Start of DATA SECTION

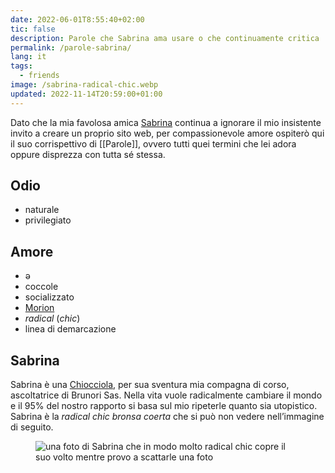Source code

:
 ```yaml
---
date: 2022-06-01T8:55:40+02:00
tic: false
description: Parole che Sabrina ama usare o che continuamente critica
permalink: /parole-sabrina/
lang: it
tags:
  - friends
image: /sabrina-radical-chic.webp
updated: 2022-11-14T20:59:00+01:00
---
```

Dato che la mia favolosa amica [Sabrina](https://instagram.com/pipitonesabrina 'Sabrina su Instagram') continua a ignorare il mio insistente invito a creare un proprio sito web, per compassionevole amore ospiterò qui il suo corrispettivo di [[Parole]], ovvero tutti quei termini che lei adora oppure disprezza con tutta sé stessa.

## Odio

- naturale
- privilegiato

## Amore

- ə
- coccole
- socializzato
- [Morion](https://instagram.com/cso_morion 'Profilo Instagram del Laboratorio Occupato Morion, il centro sociale di Venezia')
- *radical* (*chic*)
- linea di demarcazione

## Sabrina

Sabrina è una [Chiocciola](https://manuale.scambi.org/base-knowledge/staff/teams#chiocciole 'Descrizione del Team Chiocciole nel Manuale di Scambi'), per sua sventura mia compagna di corso, ascoltatrice di Brunori Sas. Nella vita vuole radicalmente cambiare il mondo e il 95% del nostro rapporto si basa sul mio ripeterle quanto sia utopistico. Sabrina è la *radical chic* *bronsa coerta* che si può non vedere nell’immagine di seguito.

<figure><img src='{{ image }}' alt='una foto di Sabrina che in modo molto radical chic copre il suo volto mentre provo a scattarle una foto'></figure>

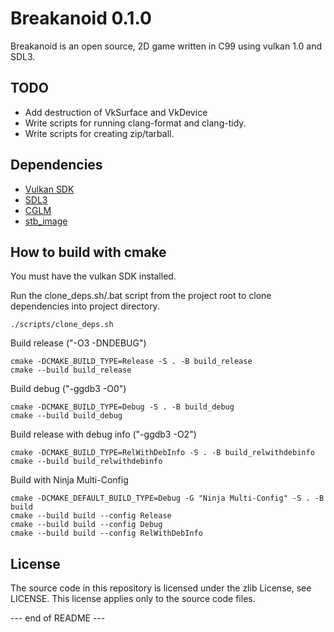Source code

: Breakanoid 0.1.0
================

Breakanoid is an open source, 2D game written in C99 using vulkan 1.0 and SDL3.

TODO
----
  - Add destruction of VkSurface and VkDevice
  - Write scripts for running clang-format and clang-tidy.
  - Write scripts for creating zip/tarball.

Dependencies
------------

  - [Vulkan SDK](https://vulkan.lunarg.com)
  - [SDL3](https://github.com/libsdl-org/SDL)
  - [CGLM](https://github.com/recp/cglm)
  - [stb_image](https://github.com/nothings/stb)

How to build with cmake
-----------------------

You must have the vulkan SDK installed.

Run the clone_deps.sh/.bat script from the project root to clone dependencies into project directory. 
```
./scripts/clone_deps.sh 
```
Build release ("-O3 -DNDEBUG")
```
cmake -DCMAKE_BUILD_TYPE=Release -S . -B build_release
cmake --build build_release 
```
Build debug ("-ggdb3 -O0")
```
cmake -DCMAKE_BUILD_TYPE=Debug -S . -B build_debug
cmake --build build_debug
```
Build release with debug info ("-ggdb3 -O2")
```
cmake -DCMAKE_BUILD_TYPE=RelWithDebInfo -S . -B build_relwithdebinfo
cmake --build build_relwithdebinfo
```
Build with Ninja Multi-Config
```
cmake -DCMAKE_DEFAULT_BUILD_TYPE=Debug -G "Ninja Multi-Config" -S . -B build
cmake --build build --config Release
cmake --build build --config Debug
cmake --build build --config RelWithDebInfo
```

License
-------

The source code in this repository is licensed under the zlib License, see LICENSE. This license applies only to the source code files.

--- end of README ---
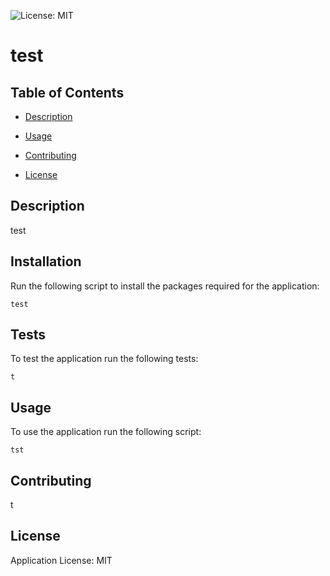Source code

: ![License: MIT](https://img.shields.io/badge/License-MIT-yellow.svg)

  # test

  ## Table of Contents
  
  - [Description](#description)
  
  - [Usage](#usage)
  
  - [Contributing](#contributing)
  - [License](#license)

  ## Description
  
  test

  ## Installation
  
  Run the following script to install the packages required for the application:
  
  ```
  test
  ```

  ## Tests
  
  To test the application run the following tests:
  
  ```
  t
  ```

  ## Usage
  
  To use the application run the following script:
  
  ```
  tst
  ```

  ## Contributing
  
  t
  
  ## License
Application License: MIT

  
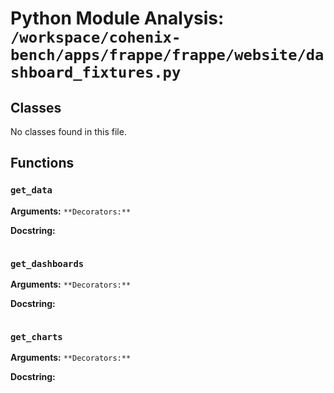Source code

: # Python Module Analysis: `/workspace/cohenix-bench/apps/frappe/frappe/website/dashboard_fixtures.py`

## Classes

No classes found in this file.


## Functions

### `get_data`
**Arguments:** ``
**Decorators:** ``

**Docstring:**
```

```
### `get_dashboards`
**Arguments:** ``
**Decorators:** ``

**Docstring:**
```

```
### `get_charts`
**Arguments:** ``
**Decorators:** ``

**Docstring:**
```

```

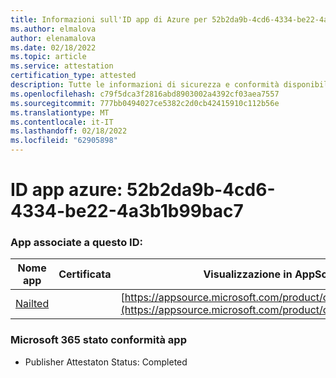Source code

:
 ```yaml
---
title: Informazioni sull'ID app di Azure per 52b2da9b-4cd6-4334-be22-4a3b1b99bac7
ms.author: elmalova
author: elenamalova
ms.date: 02/18/2022
ms.topic: article
ms.service: attestation
certification_type: attested
description: Tutte le informazioni di sicurezza e conformità disponibili per 52b2da9b-4cd6-4334-be22-4a3b1b99bac7.
ms.openlocfilehash: c79f5dca3f2816abd8903002a4392cf03aea7557
ms.sourcegitcommit: 777bb0494027ce5382c2d0cb42415910c112b56e
ms.translationtype: MT
ms.contentlocale: it-IT
ms.lasthandoff: 02/18/2022
ms.locfileid: "62905898"
---
```

# <a name="azure-app-id-52b2da9b-4cd6-4334-be22-4a3b1b99bac7"></a>ID app azure: 52b2da9b-4cd6-4334-be22-4a3b1b99bac7


### <a name="apps-associated-with-this-id"></a>App associate a questo ID:
| **Nome app** | **Certificata** | **Visualizzazione in AppSource** |
|--------------|---------------|-----------------------|
| [Nailted](https://docs.microsoft.com/microsoft-365-app-certification/forward/WA200003375) |  | [https://appsource.microsoft.com/product/office/WA200003375](https://appsource.microsoft.com/product/office/WA200003375) |

### <a name="microsoft-365-app-compliance-status"></a>Microsoft 365 stato conformità app
- Publisher Attestaton Status: Completed
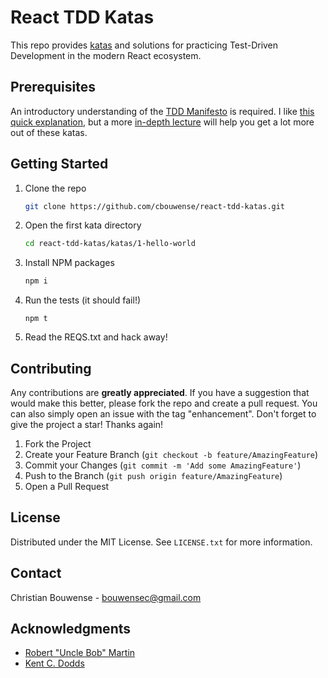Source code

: # React TDD Katas

This repo provides [katas](https://medium.com/hackernoon/what-are-code-katas-and-why-should-we-care-2e3f1b7e111c) and solutions for practicing Test-Driven Development in the modern React ecosystem.

## Prerequisites

An introductory understanding of the [TDD Manifesto](https://tddmanifesto.com/) is required. I like [this quick explanation](https://youtu.be/u6QfIXgjwGQ), but a more [in-depth lecture](https://youtu.be/58jGpV2Cg50?t=1300) will help you get a lot more out of these katas.

## Getting Started

1. Clone the repo
   ```sh
   git clone https://github.com/cbouwense/react-tdd-katas.git
   ```
2. Open the first kata directory
   ```sh
   cd react-tdd-katas/katas/1-hello-world
   ```
3. Install NPM packages
   ```sh
   npm i
   ```
4. Run the tests (it should fail!)
   ```
   npm t
   ```
5. Read the REQS.txt and hack away!

<!-- CONTRIBUTING -->
## Contributing

Any contributions are **greatly appreciated**. If you have a suggestion that would make this better, please fork the repo and create a pull request. You can also simply open an issue with the tag "enhancement".
Don't forget to give the project a star! Thanks again!

1. Fork the Project
2. Create your Feature Branch (`git checkout -b feature/AmazingFeature`)
3. Commit your Changes (`git commit -m 'Add some AmazingFeature'`)
4. Push to the Branch (`git push origin feature/AmazingFeature`)
5. Open a Pull Request

<!-- LICENSE -->
## License

Distributed under the MIT License. See `LICENSE.txt` for more information.

<!-- CONTACT -->
## Contact

Christian Bouwense - bouwensec@gmail.com

<!-- ACKNOWLEDGMENTS -->
## Acknowledgments

* [Robert "Uncle Bob" Martin](https://cleancoders.com/)
* [Kent C. Dodds](https://kentcdodds.com/)
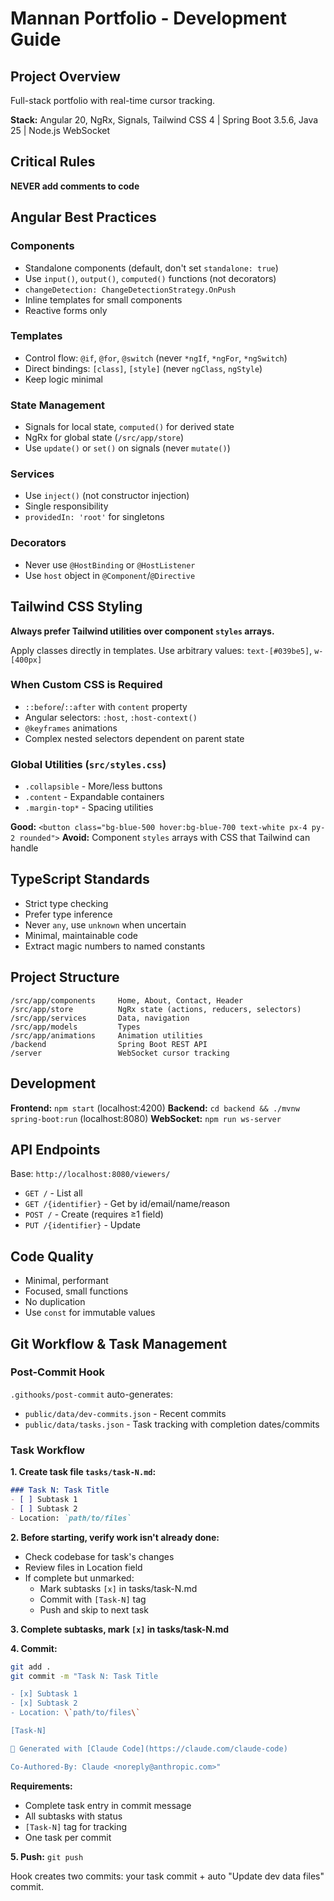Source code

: # Mannan Portfolio - Development Guide

## Project Overview

Full-stack portfolio with real-time cursor tracking.

**Stack:** Angular 20, NgRx, Signals, Tailwind CSS 4 | Spring Boot 3.5.6, Java 25 | Node.js WebSocket

## Critical Rules

**NEVER add comments to code**

## Angular Best Practices

### Components
- Standalone components (default, don't set `standalone: true`)
- Use `input()`, `output()`, `computed()` functions (not decorators)
- `changeDetection: ChangeDetectionStrategy.OnPush`
- Inline templates for small components
- Reactive forms only

### Templates
- Control flow: `@if`, `@for`, `@switch` (never `*ngIf`, `*ngFor`, `*ngSwitch`)
- Direct bindings: `[class]`, `[style]` (never `ngClass`, `ngStyle`)
- Keep logic minimal

### State Management
- Signals for local state, `computed()` for derived state
- NgRx for global state (`/src/app/store`)
- Use `update()` or `set()` on signals (never `mutate()`)

### Services
- Use `inject()` (not constructor injection)
- Single responsibility
- `providedIn: 'root'` for singletons

### Decorators
- Never use `@HostBinding` or `@HostListener`
- Use `host` object in `@Component`/`@Directive`

## Tailwind CSS Styling

**Always prefer Tailwind utilities over component `styles` arrays.**

Apply classes directly in templates. Use arbitrary values: `text-[#039be5]`, `w-[400px]`

### When Custom CSS is Required
- `::before`/`::after` with `content` property
- Angular selectors: `:host`, `:host-context()`
- `@keyframes` animations
- Complex nested selectors dependent on parent state

### Global Utilities (`src/styles.css`)
- `.collapsible` - More/less buttons
- `.content` - Expandable containers
- `.margin-top*` - Spacing utilities

**Good:** `<button class="bg-blue-500 hover:bg-blue-700 text-white px-4 py-2 rounded">`
**Avoid:** Component `styles` arrays with CSS that Tailwind can handle

## TypeScript Standards

- Strict type checking
- Prefer type inference
- Never `any`, use `unknown` when uncertain
- Minimal, maintainable code
- Extract magic numbers to named constants

## Project Structure

```
/src/app/components     Home, About, Contact, Header
/src/app/store          NgRx state (actions, reducers, selectors)
/src/app/services       Data, navigation
/src/app/models         Types
/src/app/animations     Animation utilities
/backend                Spring Boot REST API
/server                 WebSocket cursor tracking
```

## Development

**Frontend:** `npm start` (localhost:4200)
**Backend:** `cd backend && ./mvnw spring-boot:run` (localhost:8080)
**WebSocket:** `npm run ws-server`

## API Endpoints

Base: `http://localhost:8080/viewers/`

- `GET /` - List all
- `GET /{identifier}` - Get by id/email/name/reason
- `POST /` - Create (requires ≥1 field)
- `PUT /{identifier}` - Update

## Code Quality

- Minimal, performant
- Focused, small functions
- No duplication
- Use `const` for immutable values

## Git Workflow & Task Management

### Post-Commit Hook

`.githooks/post-commit` auto-generates:
- `public/data/dev-commits.json` - Recent commits
- `public/data/tasks.json` - Task tracking with completion dates/commits

### Task Workflow

**1. Create task file `tasks/task-N.md`:**
```markdown
### Task N: Task Title
- [ ] Subtask 1
- [ ] Subtask 2
- Location: `path/to/files`
```

**2. Before starting, verify work isn't already done:**
- Check codebase for task's changes
- Review files in Location field
- If complete but unmarked:
  - Mark subtasks `[x]` in tasks/task-N.md
  - Commit with `[Task-N]` tag
  - Push and skip to next task

**3. Complete subtasks, mark `[x]` in tasks/task-N.md**

**4. Commit:**
```bash
git add .
git commit -m "Task N: Task Title

- [x] Subtask 1
- [x] Subtask 2
- Location: \`path/to/files\`

[Task-N]

🤖 Generated with [Claude Code](https://claude.com/claude-code)

Co-Authored-By: Claude <noreply@anthropic.com>"
```

**Requirements:**
- Complete task entry in commit message
- All subtasks with status
- `[Task-N]` tag for tracking
- One task per commit

**5. Push:** `git push`

Hook creates two commits: your task commit + auto "Update dev data files" commit.
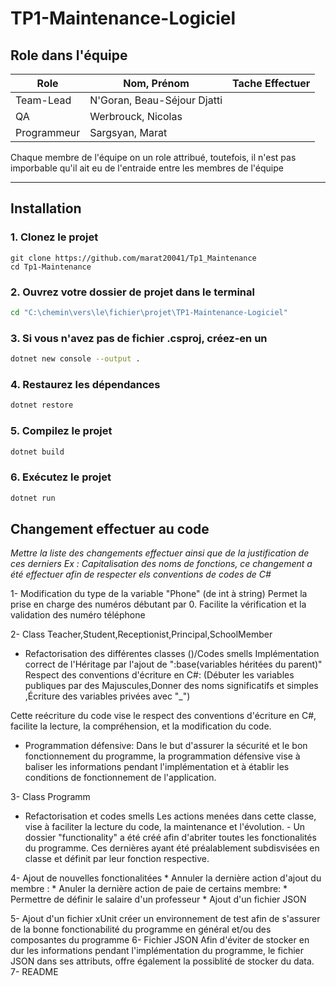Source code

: # TP1-Maintenance-Logiciel
## Role dans l'équipe
| Role    | Nom, Prénom | Tache Effectuer  |
| -------- | ------- | ------- | 
| Team-Lead  | N'Goran, Beau-Séjour Djatti    | |
| QA | Werbrouck, Nicolas     | |
| Programmeur    | Sargsyan, Marat    | |

Chaque membre de l'équipe on un role attribué, toutefois, il n'est pas imporbable qu'il ait eu de l'entraide entre les membres de l'équipe

---

## Installation 
### 1. Clonez le projet
```
git clone https://github.com/marat20041/Tp1_Maintenance
cd Tp1-Maintenance
```

### 2. Ouvrez votre dossier de projet dans le terminal

```sh
cd "C:\chemin\vers\le\fichier\projet\TP1-Maintenance-Logiciel"
```

### 3. Si vous n'avez pas de fichier .csproj, créez-en un

```sh
dotnet new console --output .
```

### 4. Restaurez les dépendances

```sh
dotnet restore
```

### 5. Compilez le projet

```sh
dotnet build
```

### 6. Exécutez le projet

```sh
dotnet run
```

## Changement effectuer au code

_Mettre la liste des changements effectuer ainsi que de la justification de ces derniers Ex : Capitalisation des noms de fonctions, ce changement a été effectuer afin de respecter els conventions de codes de C#_

1- Modification du type de la variable "Phone" (de int à string)
    Permet la prise en charge des numéros débutant par 0.
    Facilite la vérification et la validation des numéro téléphone 
  
2- Class Teacher,Student,Receptionist,Principal,SchoolMember
  * Refactorisation des différentes classes ()/Codes smells
    Implémentation correct de l'Héritage par l'ajout de ":base(variables héritées du parent)"
    Respect des conventions d'écriture en C#: (Débuter les variables publiques par des Majuscules,Donner des noms significatifs et simples ,Écriture des variables privées avec "_")
    
  Cette reécriture du code vise le respect des conventions d'écriture en C#, facilite la lecture, la compréhension, et la modification du code.
  
  * Programmation défensive:
   Dans le but d'assurer la sécurité et le bon fonctionnement du programme, la programmation défensive vise à baliser les informations pendant l'implémentation et à établir les conditions de fonctionnement de        l'application.

3- Class Programm
   * Refactorisation et codes smells
     Les actions menées dans cette classe, vise à faciliter la lecture du code, la maintenance et l'évolution.
         - Un dossier "functionality" a été créé afin d'abriter toutes les fonctionalités du programme. Ces dernières ayant été préalablement subdisvisées en classe et définit par leur fonction respective.
     
4- Ajout de nouvelles fonctionalitées 
    * Annuler la dernière action d'ajout du membre :
    * Anuler la dernière action de paie de certains membre:
    * Permettre de définir le salaire d'un professeur
    * Ajout d'un fichier JSON
    
5- Ajout d'un fichier xUnit
    créer un environnement de test afin de s'assurer de la bonne fonctionabilité du programme en général et/ou des composantes du programme
6- Fichier JSON
    Afin d'éviter de stocker en dur les informations pendant l'implémentation du programme, le fichier JSON dans ses attributs, offre également la possiblité de stocker du data. 
7- README
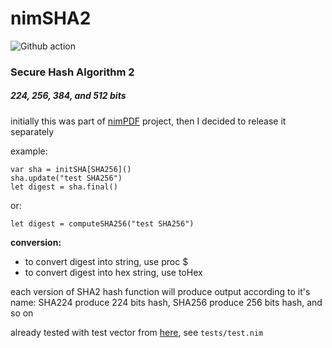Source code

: # nimSHA2

![Github action](https://github.com/jangko/nimSHA2/workflows/nimSHA2%20CI/badge.svg)

### Secure Hash Algorithm 2
##### 224, 256, 384, and 512 bits

initially this was part of [nimPDF](https://github.com/jangko/nimpdf) project, then I decided to release it separately

example:

```nimrod
var sha = initSHA[SHA256]()
sha.update("test SHA256")
let digest = sha.final()
```

or:
```nimrod
let digest = computeSHA256("test SHA256")
```

**conversion:**

- to convert digest into string, use proc $
- to convert digest into hex string, use toHex

each version of  SHA2 hash function will produce output according to it's name: SHA224 produce 224 bits hash, SHA256 produce 256 bits hash, and so on

already tested with test vector from [here](http://www.di-mgt.com.au/sha_testvectors.html), see `tests/test.nim`
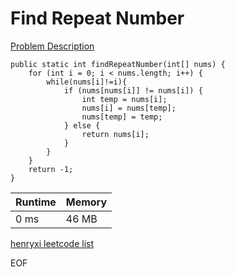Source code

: # Find Repeat Number
[Problem Description](https://leetcode-cn.com/problems/shu-zu-zhong-zhong-fu-de-shu-zi-lcof/)

```
public static int findRepeatNumber(int[] nums) {
    for (int i = 0; i < nums.length; i++) {
        while(nums[i]!=i){
            if (nums[nums[i]] != nums[i]) {
                int temp = nums[i];
                nums[i] = nums[temp];
                nums[temp] = temp;
            } else {
                return nums[i];
            }
        }
    }
    return -1;
}
```

| Runtime       | Memory     | 
| :------------- | :---------- |
| 0 ms | 46 MB	   |


[henryxi leetcode list](http://www.henryxi.com/leetcode)

EOF
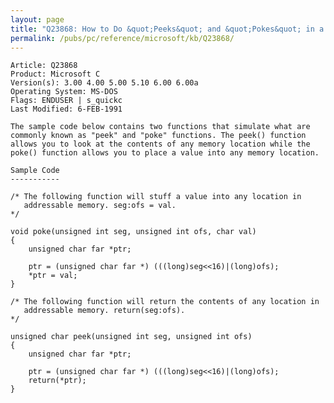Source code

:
 ```yaml
---
layout: page
title: "Q23868: How to Do &quot;Peeks&quot; and &quot;Pokes&quot; in a C Program"
permalink: /pubs/pc/reference/microsoft/kb/Q23868/
---
```


	Article: Q23868
	Product: Microsoft C
	Version(s): 3.00 4.00 5.00 5.10 6.00 6.00a
	Operating System: MS-DOS
	Flags: ENDUSER | s_quickc
	Last Modified: 6-FEB-1991
	
	The sample code below contains two functions that simulate what are
	commonly known as "peek" and "poke" functions. The peek() function
	allows you to look at the contents of any memory location while the
	poke() function allows you to place a value into any memory location.
	
	Sample Code
	-----------
	
	/* The following function will stuff a value into any location in
	   addressable memory. seg:ofs = val.
	*/
	
	void poke(unsigned int seg, unsigned int ofs, char val)
	{
	    unsigned char far *ptr;
	
	    ptr = (unsigned char far *) (((long)seg<<16)|(long)ofs);
	    *ptr = val;
	}
	
	/* The following function will return the contents of any location in
	   addressable memory. return(seg:ofs).
	*/
	
	unsigned char peek(unsigned int seg, unsigned int ofs)
	{
	    unsigned char far *ptr;
	
	    ptr = (unsigned char far *) (((long)seg<<16)|(long)ofs);
	    return(*ptr);
	}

End of DATA SECTION

--- BRIEF ---
The lines holding the word "files" are the answer. Find them in the entries and copy them.

--- SOLVED EXERCISE ---
The source code in this repository is licensed under the zlib License, see LICENSE. This license applies only to the source code files.
- Location: `path/to/files`
- Review files in Location field
- Location: \`path/to/files\`
Hook creates two commits: your task commit + auto "Update dev data files" commit.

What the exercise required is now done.